Population studies have reported a high prevalence of vitamin D insufficiency and deficiency in apparently healthy-looking children. Kapil et al. [6] reported that 93% of children 6–18 y of age in Himachal Pradesh, India, were deficient in vitamin D (25-hydroxy vitamin D < 20 ng/mL). In a study in children from lower and upper socioeconomic classes in New Delhi by Marwaha et al. [7], the prevalence of vitamin D deficiency (25-hydroxy vitamin D < 20 ng/mL) was found to be as high as 92.6% and 84.9% with a mean serum vitamin D level of 11.8 ± 7.2 ng/mL. Mandlik et al. [8] in a study in a semirural area of western India, reported that 24% children were vitamin D deficient (< 50 nmol/L), 71% were insufficient (50–74.9 nmol/L) and only 5% were sufficient (> 75 nmol/L). Long term use of sodium valproate in such populations may cause further deterioration of the vitamin D status, thereby affecting physical growth and bone mineral metabolism. The authors, therefore, compared the change in serum vitamin D levels and other serum markers of bone turnover among children with epilepsy receiving sodium valproate, with or without vitamin D supplementation.
Material and Methods
This study was conducted in the Department of Pediatrics of a public hospital attached to a medical college in New Delhi, India from February, 2019 to April, 2020 after clearance from the institutional ethics committee. The trial was registered at a public trial registry (TCTR20200621002).
Children 2–12 y of age presenting with new onset epilepsy and prescribed sodium valproate monotherapy were assessed for eligibility. Those with serum 25-hydroxy vitamin D levels > 20 ng/mL [9] were considered for enrollment. Children with chronic renal or liver disease, nonambulatory or tube-fed status and those who had received vitamin D supplementation in the last 3 mo were excluded. Informed written consent was taken from the parents and assent was taken from the children 7 y or older prior to enrollment. Enrollment was continued till the required sample size was met.
Detailed history, sun exposure (estimated by the UV score) [10, 11], and daily calcium intake (by 24-h dietary recall method) were calculated and noted in a structured form. Detailed physical examination and systemic examination was done. Anthropometry was interpreted, based on WHO growth charts [12] for children < 5 y and revised IAP growth charts [13] for children 5–12 y of age. A 5 mL blood sample was taken to assess baseline biochemical characteristics on the same day.
The participants were randomized by block randomization with permuted blocks into two groups viz., intervention group, which was given daily 600 IU oral vitamin D supplementation and control group, which was not given any supplementation, using a computer-generated random number sequence. The randomization list and numbered packing of the intervention was prepared by the person who generated the randomization sequence.

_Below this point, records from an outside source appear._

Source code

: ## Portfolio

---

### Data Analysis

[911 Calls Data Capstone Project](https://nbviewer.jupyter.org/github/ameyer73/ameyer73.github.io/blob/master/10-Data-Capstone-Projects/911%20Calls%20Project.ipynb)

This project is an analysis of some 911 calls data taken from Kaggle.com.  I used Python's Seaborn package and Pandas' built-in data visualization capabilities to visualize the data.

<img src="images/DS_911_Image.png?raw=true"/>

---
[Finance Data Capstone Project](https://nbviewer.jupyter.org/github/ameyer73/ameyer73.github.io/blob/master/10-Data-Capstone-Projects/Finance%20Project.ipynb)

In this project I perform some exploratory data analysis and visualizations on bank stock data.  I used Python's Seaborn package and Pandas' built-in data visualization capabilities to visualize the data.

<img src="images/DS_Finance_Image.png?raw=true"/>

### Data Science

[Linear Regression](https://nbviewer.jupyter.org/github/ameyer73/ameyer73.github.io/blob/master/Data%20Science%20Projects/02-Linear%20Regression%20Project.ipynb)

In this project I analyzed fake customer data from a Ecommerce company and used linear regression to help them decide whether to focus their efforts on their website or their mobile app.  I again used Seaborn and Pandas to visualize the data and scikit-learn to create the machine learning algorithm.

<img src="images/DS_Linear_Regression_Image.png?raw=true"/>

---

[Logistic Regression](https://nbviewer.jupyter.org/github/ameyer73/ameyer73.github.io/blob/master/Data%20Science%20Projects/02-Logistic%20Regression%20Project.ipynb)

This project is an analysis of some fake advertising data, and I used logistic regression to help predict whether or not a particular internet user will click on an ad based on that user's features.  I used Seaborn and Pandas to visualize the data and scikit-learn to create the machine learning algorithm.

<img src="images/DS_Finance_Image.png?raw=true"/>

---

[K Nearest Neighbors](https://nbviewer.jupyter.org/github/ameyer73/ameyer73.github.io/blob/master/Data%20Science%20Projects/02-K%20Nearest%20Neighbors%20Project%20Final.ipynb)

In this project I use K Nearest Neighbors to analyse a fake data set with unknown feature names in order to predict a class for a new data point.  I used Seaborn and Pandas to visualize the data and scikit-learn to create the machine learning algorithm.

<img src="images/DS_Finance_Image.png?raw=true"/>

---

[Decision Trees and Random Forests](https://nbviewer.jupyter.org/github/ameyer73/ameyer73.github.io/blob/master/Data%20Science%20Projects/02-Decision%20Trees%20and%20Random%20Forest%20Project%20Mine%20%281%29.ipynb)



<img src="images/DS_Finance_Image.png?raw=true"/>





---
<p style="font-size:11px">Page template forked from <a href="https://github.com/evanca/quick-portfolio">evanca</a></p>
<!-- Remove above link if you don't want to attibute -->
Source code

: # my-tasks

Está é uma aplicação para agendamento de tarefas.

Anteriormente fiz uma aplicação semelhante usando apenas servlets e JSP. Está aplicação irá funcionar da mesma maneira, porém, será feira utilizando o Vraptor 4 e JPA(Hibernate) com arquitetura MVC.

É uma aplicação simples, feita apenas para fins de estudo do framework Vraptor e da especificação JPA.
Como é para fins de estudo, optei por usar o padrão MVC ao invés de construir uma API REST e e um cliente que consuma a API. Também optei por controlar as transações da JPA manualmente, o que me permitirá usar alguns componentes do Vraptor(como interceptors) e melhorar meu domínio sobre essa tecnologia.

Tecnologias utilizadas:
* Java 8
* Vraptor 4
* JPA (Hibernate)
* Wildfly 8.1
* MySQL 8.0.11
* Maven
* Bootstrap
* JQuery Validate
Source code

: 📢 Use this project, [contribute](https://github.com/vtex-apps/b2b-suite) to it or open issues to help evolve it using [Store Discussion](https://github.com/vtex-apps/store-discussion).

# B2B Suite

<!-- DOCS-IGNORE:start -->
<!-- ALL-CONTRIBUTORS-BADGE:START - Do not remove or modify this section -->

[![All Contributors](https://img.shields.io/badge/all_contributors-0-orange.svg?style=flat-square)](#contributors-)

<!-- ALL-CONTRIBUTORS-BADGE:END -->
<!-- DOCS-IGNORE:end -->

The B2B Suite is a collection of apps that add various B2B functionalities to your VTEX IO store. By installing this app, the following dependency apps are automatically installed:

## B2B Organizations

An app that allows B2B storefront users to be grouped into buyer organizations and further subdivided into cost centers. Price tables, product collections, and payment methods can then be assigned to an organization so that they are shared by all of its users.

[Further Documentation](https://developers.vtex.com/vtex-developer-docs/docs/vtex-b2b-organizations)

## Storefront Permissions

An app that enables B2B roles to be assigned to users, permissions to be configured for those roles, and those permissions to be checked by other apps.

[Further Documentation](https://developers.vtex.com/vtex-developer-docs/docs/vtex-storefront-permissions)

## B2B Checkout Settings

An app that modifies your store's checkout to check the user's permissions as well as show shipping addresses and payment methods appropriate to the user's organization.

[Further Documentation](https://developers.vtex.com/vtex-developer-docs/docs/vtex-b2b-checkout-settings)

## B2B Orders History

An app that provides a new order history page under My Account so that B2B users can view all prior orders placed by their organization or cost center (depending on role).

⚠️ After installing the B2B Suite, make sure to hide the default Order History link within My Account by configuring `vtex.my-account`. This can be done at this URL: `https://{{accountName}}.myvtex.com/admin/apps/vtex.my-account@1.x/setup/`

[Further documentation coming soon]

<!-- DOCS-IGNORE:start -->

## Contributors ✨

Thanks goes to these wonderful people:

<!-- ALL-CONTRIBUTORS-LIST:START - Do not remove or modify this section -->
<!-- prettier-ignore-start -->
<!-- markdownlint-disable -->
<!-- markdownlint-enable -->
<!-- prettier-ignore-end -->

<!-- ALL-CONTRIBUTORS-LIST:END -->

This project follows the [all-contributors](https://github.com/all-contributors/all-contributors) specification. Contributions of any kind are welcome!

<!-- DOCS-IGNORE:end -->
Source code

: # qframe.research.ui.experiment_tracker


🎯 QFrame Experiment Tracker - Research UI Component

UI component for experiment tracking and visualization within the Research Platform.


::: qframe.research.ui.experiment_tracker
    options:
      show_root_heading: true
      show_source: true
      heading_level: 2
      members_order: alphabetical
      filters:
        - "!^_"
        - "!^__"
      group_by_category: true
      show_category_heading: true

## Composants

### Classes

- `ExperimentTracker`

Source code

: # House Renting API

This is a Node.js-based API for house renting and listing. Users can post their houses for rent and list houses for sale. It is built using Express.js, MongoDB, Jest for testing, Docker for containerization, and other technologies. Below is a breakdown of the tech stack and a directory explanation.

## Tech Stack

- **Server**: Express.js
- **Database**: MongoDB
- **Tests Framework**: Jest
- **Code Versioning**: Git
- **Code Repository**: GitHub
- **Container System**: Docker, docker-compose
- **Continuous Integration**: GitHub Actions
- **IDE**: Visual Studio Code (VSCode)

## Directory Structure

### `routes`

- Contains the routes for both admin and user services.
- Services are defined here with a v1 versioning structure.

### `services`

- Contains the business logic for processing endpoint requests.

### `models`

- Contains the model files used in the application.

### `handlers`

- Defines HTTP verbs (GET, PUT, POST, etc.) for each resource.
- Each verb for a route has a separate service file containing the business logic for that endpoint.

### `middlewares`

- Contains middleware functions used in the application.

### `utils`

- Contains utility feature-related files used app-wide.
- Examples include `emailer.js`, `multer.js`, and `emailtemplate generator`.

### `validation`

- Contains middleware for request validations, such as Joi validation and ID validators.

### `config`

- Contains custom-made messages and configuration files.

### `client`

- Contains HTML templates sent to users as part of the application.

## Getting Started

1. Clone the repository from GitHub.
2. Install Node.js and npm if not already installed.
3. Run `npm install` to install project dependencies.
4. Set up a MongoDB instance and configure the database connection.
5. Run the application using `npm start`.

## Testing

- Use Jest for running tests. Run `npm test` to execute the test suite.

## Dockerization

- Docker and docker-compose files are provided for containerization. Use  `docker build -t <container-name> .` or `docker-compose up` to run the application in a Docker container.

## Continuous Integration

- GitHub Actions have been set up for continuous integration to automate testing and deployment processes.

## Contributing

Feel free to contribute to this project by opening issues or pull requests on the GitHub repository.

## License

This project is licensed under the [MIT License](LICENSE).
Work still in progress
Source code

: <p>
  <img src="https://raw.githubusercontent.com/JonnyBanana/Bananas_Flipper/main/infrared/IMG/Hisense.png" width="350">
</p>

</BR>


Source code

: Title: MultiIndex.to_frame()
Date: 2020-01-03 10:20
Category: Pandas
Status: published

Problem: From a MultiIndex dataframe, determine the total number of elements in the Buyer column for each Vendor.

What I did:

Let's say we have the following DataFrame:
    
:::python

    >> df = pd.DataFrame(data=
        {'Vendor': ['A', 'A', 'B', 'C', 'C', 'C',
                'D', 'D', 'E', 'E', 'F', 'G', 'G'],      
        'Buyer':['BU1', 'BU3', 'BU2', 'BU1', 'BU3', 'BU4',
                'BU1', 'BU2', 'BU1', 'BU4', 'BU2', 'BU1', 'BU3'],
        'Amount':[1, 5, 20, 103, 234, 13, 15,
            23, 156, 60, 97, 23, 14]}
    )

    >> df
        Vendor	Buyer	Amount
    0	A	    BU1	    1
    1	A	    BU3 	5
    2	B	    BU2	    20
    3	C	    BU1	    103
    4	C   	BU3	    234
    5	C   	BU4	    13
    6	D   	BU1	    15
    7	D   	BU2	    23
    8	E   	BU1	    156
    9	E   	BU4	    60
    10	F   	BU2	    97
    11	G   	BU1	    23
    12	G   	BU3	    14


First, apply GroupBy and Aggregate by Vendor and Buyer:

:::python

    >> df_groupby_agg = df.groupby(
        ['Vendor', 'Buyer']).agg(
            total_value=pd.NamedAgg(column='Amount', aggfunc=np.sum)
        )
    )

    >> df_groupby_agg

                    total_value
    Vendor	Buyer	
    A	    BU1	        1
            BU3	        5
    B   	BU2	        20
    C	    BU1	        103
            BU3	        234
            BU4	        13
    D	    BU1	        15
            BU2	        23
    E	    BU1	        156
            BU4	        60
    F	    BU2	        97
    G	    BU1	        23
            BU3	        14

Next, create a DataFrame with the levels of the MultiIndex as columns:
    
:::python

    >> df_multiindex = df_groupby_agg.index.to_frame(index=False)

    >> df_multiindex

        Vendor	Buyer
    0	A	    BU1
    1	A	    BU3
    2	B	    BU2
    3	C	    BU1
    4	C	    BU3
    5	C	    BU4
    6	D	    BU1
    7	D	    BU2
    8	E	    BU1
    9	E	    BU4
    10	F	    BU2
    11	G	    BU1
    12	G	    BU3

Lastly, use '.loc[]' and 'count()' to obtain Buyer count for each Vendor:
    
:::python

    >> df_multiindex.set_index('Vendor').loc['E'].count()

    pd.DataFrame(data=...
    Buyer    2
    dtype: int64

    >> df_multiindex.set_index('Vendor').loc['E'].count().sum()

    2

Sequentially numbered, opaque, sealed envelopes were used for enclosing drug assignment. These envelopes were opened sequentially, only after the participants’ name and other details were written on the envelope. The intervention was provided to the parents using a unique serial number according to the randomization list. Each subject was assigned the next serial number (corresponding to the randomization code) of the intervention. The supplemented group received vitamin D 600 IU per day, orally. No masking of the study drugs was done.
The drug (vitamin D drops) was given from hospital pharmacy to the patients to be taken at home. All patients were followed up every 4 wk to ensure good compliance to valproate and vitamin D supplementation. Seizures and epilepsy were classified as per ILAE classification [14, 15] according to clinical history and results of further investigations (neuroimaging and electroencephalography). After 3 mo, blood sample for the measurement of biochemical markers was repeated.
Serum 25-hydroxy vitamin D and parathyroid hormone levels were assessed by electrochemiluminescence immunoassay (ECLIA). Total serum calcium and ionized calcium were assessed using spectrophotometry and ion-selective electrode method, respectively. Serum alkaline phosphatase was measured by calorimetric assay and serum phosphate level by photometry with molybdate UV method.
The sample size was calculated, based on the data from a pilot study, in which, mean (SD) vitamin D levels in children receiving antiseizure medications was 25.4 (9.3) ng/mL and 18.1 (9.4) ng/mL at baseline and after 90 d, respectively. To detect a minimum difference of 8 ng/mL between the intervention and control group on estimated pooled SD of 9 ng/mL, for a type I error of 5% and power of 80% the sample size required in each group was 20.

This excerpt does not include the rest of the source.